John Henry is a prominent sculptor with large-scale outdoor installations on five continents and work in many museums and private collections. His sculptures recall Constructivism, but while the Russians made visionary drawings and models, Henry has built more than 2,000 architectonic structures from long shafts and hollow plates of steel. His vocabulary is simple; his results are both powerful and subtle.
Through May 2009, Henry is having a huge retrospective: eight simultaneous exhibitions of his work in Florida art museums and public spaces. In each participating city—Boca Raton, Miami, Naples, Orlando, Sarasota, Tampa, and Tallahassee—he has installed a 50- to 80-foot-tall sculpture at a public site, while the local art museum hosts an exhibition that highlights some aspect of his work and career. Miami is hosting two exhibitions, one in the museum and one in the library. In all, Henry is exhibiting 160 sculptures.
Henry has a longstanding interest in the idea of works of art encompassing a large tract of land.
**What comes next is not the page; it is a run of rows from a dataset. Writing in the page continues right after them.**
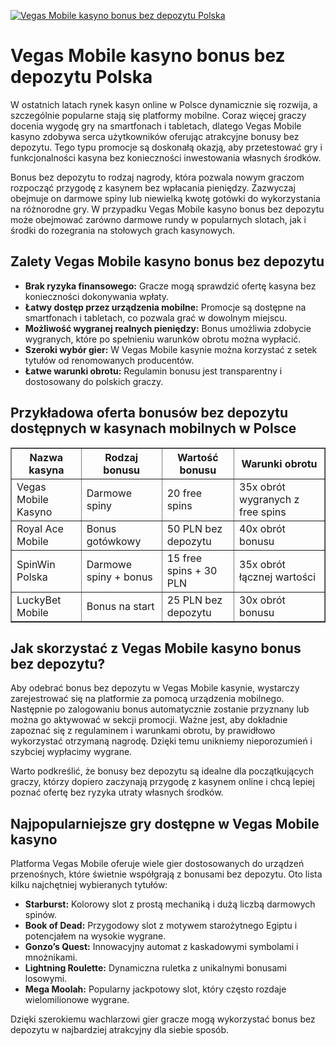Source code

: [![Vegas Mobile kasyno bonus bez depozytu Polska](https://123-caf.pages.dev/gitsignup.png)](https://vrmoo.ru/Bt82HjjY)

<h1>Vegas Mobile kasyno bonus bez depozytu Polska</h1> <p>W ostatnich latach rynek kasyn online w Polsce dynamicznie się rozwija, a szczególnie popularne stają się platformy mobilne. Coraz więcej graczy docenia wygodę gry na smartfonach i tabletach, dlatego Vegas Mobile kasyno zdobywa serca użytkowników oferując atrakcyjne bonusy bez depozytu. Tego typu promocje są doskonałą okazją, aby przetestować gry i funkcjonalności kasyna bez konieczności inwestowania własnych środków.</p>  <p>Bonus bez depozytu to rodzaj nagrody, która pozwala nowym graczom rozpocząć przygodę z kasynem bez wpłacania pieniędzy. Zazwyczaj obejmuje on darmowe spiny lub niewielką kwotę gotówki do wykorzystania na różnorodne gry. W przypadku Vegas Mobile kasyno bonus bez depozytu może obejmować zarówno darmowe rundy w popularnych slotach, jak i środki do rozegrania na stołowych grach kasynowych.</p>  <h2>Zalety Vegas Mobile kasyno bonus bez depozytu</h2> <ul>   <li><strong>Brak ryzyka finansowego:</strong> Gracze mogą sprawdzić ofertę kasyna bez konieczności dokonywania wpłaty.</li>   <li><strong>Łatwy dostęp przez urządzenia mobilne:</strong> Promocje są dostępne na smartfonach i tabletach, co pozwala grać w dowolnym miejscu.</li>   <li><strong>Możliwość wygranej realnych pieniędzy:</strong> Bonus umożliwia zdobycie wygranych, które po spełnieniu warunków obrotu można wypłacić.</li>   <li><strong>Szeroki wybór gier:</strong> W Vegas Mobile kasynie można korzystać z setek tytułów od renomowanych producentów.</li>   <li><strong>Łatwe warunki obrotu:</strong> Regulamin bonusu jest transparentny i dostosowany do polskich graczy.</li> </ul>  <h2>Przykładowa oferta bonusów bez depozytu dostępnych w kasynach mobilnych w Polsce</h2> <table border="1" cellpadding="8" cellspacing="0" style="border-collapse: collapse; width: 100%;">   <thead>     <tr>       <th>Nazwa kasyna</th>       <th>Rodzaj bonusu</th>       <th>Wartość bonusu</th>       <th>Warunki obrotu</th>     </tr>   </thead>   <tbody>     <tr>       <td>Vegas Mobile Kasyno</td>       <td>Darmowe spiny</td>       <td>20 free spins</td>       <td>35x obrót wygranych z free spins</td>     </tr>     <tr>       <td>Royal Ace Mobile</td>       <td>Bonus gotówkowy</td>       <td>50 PLN bez depozytu</td>       <td>40x obrót bonusu</td>     </tr>     <tr>       <td>SpinWin Polska</td>       <td>Darmowe spiny + bonus</td>       <td>15 free spins + 30 PLN</td>       <td>35x obrót łącznej wartości</td>     </tr>     <tr>       <td>LuckyBet Mobile</td>       <td>Bonus na start</td>       <td>25 PLN bez depozytu</td>       <td>30x obrót bonusu</td>     </tr>   </tbody> </table>  <h2>Jak skorzystać z Vegas Mobile kasyno bonus bez depozytu?</h2> <p>Aby odebrać bonus bez depozytu w Vegas Mobile kasynie, wystarczy zarejestrować się na platformie za pomocą urządzenia mobilnego. Następnie po zalogowaniu bonus automatycznie zostanie przyznany lub można go aktywować w sekcji promocji. Ważne jest, aby dokładnie zapoznać się z regulaminem i warunkami obrotu, by prawidłowo wykorzystać otrzymaną nagrodę. Dzięki temu unikniemy nieporozumień i szybciej wypłacimy wygrane.</p>  <p>Warto podkreślić, że bonusy bez depozytu są idealne dla początkujących graczy, którzy dopiero zaczynają przygodę z kasynem online i chcą lepiej poznać ofertę bez ryzyka utraty własnych środków.</p>  <h2>Najpopularniejsze gry dostępne w Vegas Mobile kasyno</h2> <p>Platforma Vegas Mobile oferuje wiele gier dostosowanych do urządzeń przenośnych, które świetnie współgrają z bonusami bez depozytu. Oto lista kilku najchętniej wybieranych tytułów:</p>  <ul>   <li><strong>Starburst:</strong> Kolorowy slot z prostą mechaniką i dużą liczbą darmowych spinów.</li>   <li><strong>Book of Dead:</strong> Przygodowy slot z motywem starożytnego Egiptu i potencjałem na wysokie wygrane.</li>   <li><strong>Gonzo’s Quest:</strong> Innowacyjny automat z kaskadowymi symbolami i mnożnikami.</li>   <li><strong>Lightning Roulette:</strong> Dynamiczna ruletka z unikalnymi bonusami losowymi.</li>   <li><strong>Mega Moolah:</strong> Popularny jackpotowy slot, który często rozdaje wielomilionowe wygrane.</li> </ul>  <p>Dzięki szerokiemu wachlarzowi gier gracze mogą wykorzystać bonus bez depozytu w najbardziej atrakcyjny dla siebie sposób.</p>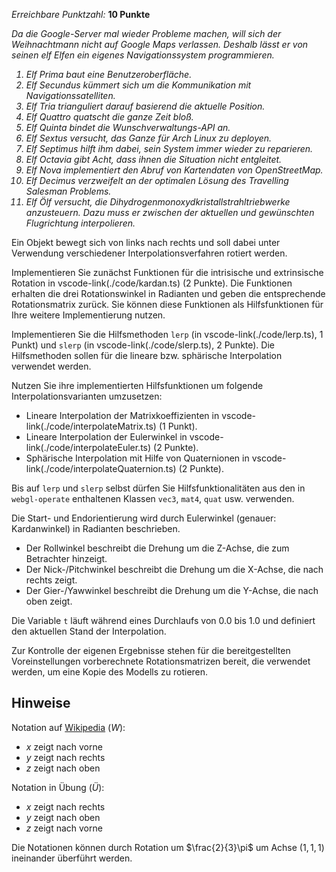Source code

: *Erreichbare Punktzahl:* **10 Punkte**

<i>Da die Google-Server mal wieder Probleme machen, will sich der Weihnachtmann nicht auf Google Maps verlassen. Deshalb lässt er von seinen elf Elfen ein eigenes Navigationssystem programmieren.

1. Elf Prima baut eine Benutzeroberfläche.
2. Elf Secundus kümmert sich um die Kommunikation mit Navigationssatelliten.
3. Elf Tria trianguliert darauf basierend die aktuelle Position.
4. Elf Quattro quatscht die ganze Zeit bloß.
5. Elf Quinta bindet die Wunschverwaltungs-API an.
6. Elf Sextus versucht, das Ganze für Arch Linux zu deployen.
7. Elf Septimus hilft ihm dabei, sein System immer wieder zu reparieren.
8. Elf Octavia gibt Acht, dass ihnen die Situation nicht entgleitet.
9. Elf Nova implementiert den Abruf von Kartendaten von OpenStreetMap.
10. Elf Decimus verzweifelt an der optimalen Lösung des Travelling Salesman Problems.
11. Elf Ölf versucht, die Dihydrogenmonoxydkristallstrahltriebwerke anzusteuern. Dazu muss er zwischen der aktuellen und gewünschten Flugrichtung interpolieren.
</i>

Ein Objekt bewegt sich von links nach rechts und soll dabei unter Verwendung verschiedener Interpolationsverfahren rotiert werden. 

Implementieren Sie zunächst Funktionen für die intrisische und extrinsische Rotation in vscode-link(./code/kardan.ts) (2 Punkte).
Die Funktionen erhalten die drei Rotationswinkel in Radianten und geben die entsprechende Rotationsmatrix zurück. Sie können diese Funktionen als Hilfsfunktionen für Ihre weitere Implementierung nutzen.

Implementieren Sie die Hilfsmethoden `lerp` (in vscode-link(./code/lerp.ts), 1 Punkt) und `slerp` (in vscode-link(./code/slerp.ts), 2 Punkte). Die Hilfsmethoden sollen für die lineare bzw. sphärische Interpolation verwendet werden.

Nutzen Sie ihre implementierten Hilfsfunktionen um folgende Interpolationsvarianten umzusetzen:

- Lineare Interpolation der Matrixkoeffizienten in vscode-link(./code/interpolateMatrix.ts) (1 Punkt).
- Lineare Interpolation der Eulerwinkel in vscode-link(./code/interpolateEuler.ts) (2 Punkte).
- Sphärische Interpolation mit Hilfe von Quaternionen in vscode-link(./code/interpolateQuaternion.ts) (2 Punkte).

Bis auf `lerp` und `slerp` selbst dürfen Sie Hilfsfunktionalitäten aus den in `webgl-operate` enthaltenen Klassen `vec3`, `mat4`, `quat` usw. verwenden.

Die Start- und Endorientierung wird durch Eulerwinkel (genauer: Kardanwinkel) in Radianten beschrieben.

- Der Rollwinkel beschreibt die Drehung um die Z-Achse, die zum Betrachter hinzeigt.
- Der Nick-/Pitchwinkel beschreibt die Drehung um die X-Achse, die nach rechts zeigt.
- Der Gier-/Yawwinkel beschreibt die Drehung um die Y-Achse, die nach oben zeigt.

Die Variable `t` läuft während eines Durchlaufs von 0.0 bis 1.0 und definiert den aktuellen Stand der Interpolation.

Zur Kontrolle der eigenen Ergebnisse stehen für die bereitgestellten Voreinstellungen vorberechnete Rotationsmatrizen bereit, die verwendet werden, um eine Kopie des Modells zu rotieren.


## Hinweise

Notation auf [Wikipedia](https://de.wikipedia.org/wiki/Eulersche_Winkel#Kardan-Winkel) $(W)$:

- $x$ zeigt nach vorne
- $y$ zeigt nach rechts
- $z$ zeigt nach oben

Notation in Übung $(Ü)$:

- $x$ zeigt nach rechts
- $y$ zeigt nach oben
- $z$ zeigt nach vorne

Die Notationen können durch Rotation um $\frac{2}{3}\pi$ um Achse $(1, 1, 1)$ ineinander überführt werden.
The Florida exhibitions, which he calls “The Peninsula Project,” bring his large-scale works together so they can talk to each other. “Each of my sculptures,” he states, “is part of a continuous sentence…Each is an individual part of a greater whole. In many regards, my sculptures may be seen as all one work.” He feels a strong affinity for Florida because he lived and worked in the state for 10 years. He calls the Florida peninsula “a unique geographic environment…that offer[s] the sunrise on the east coast and sunset on the west.” In addition to the catalogue for “The Peninsula Project,” a new book, John Henry Sculpture, includes David Finn’s photographs of key sculptures all over the U.S. Henry is a former member and chairman of the ISC Board of Directors.

Bridgeport, 1984.
Aluminum and paint, 35 x 15 x 25 ft.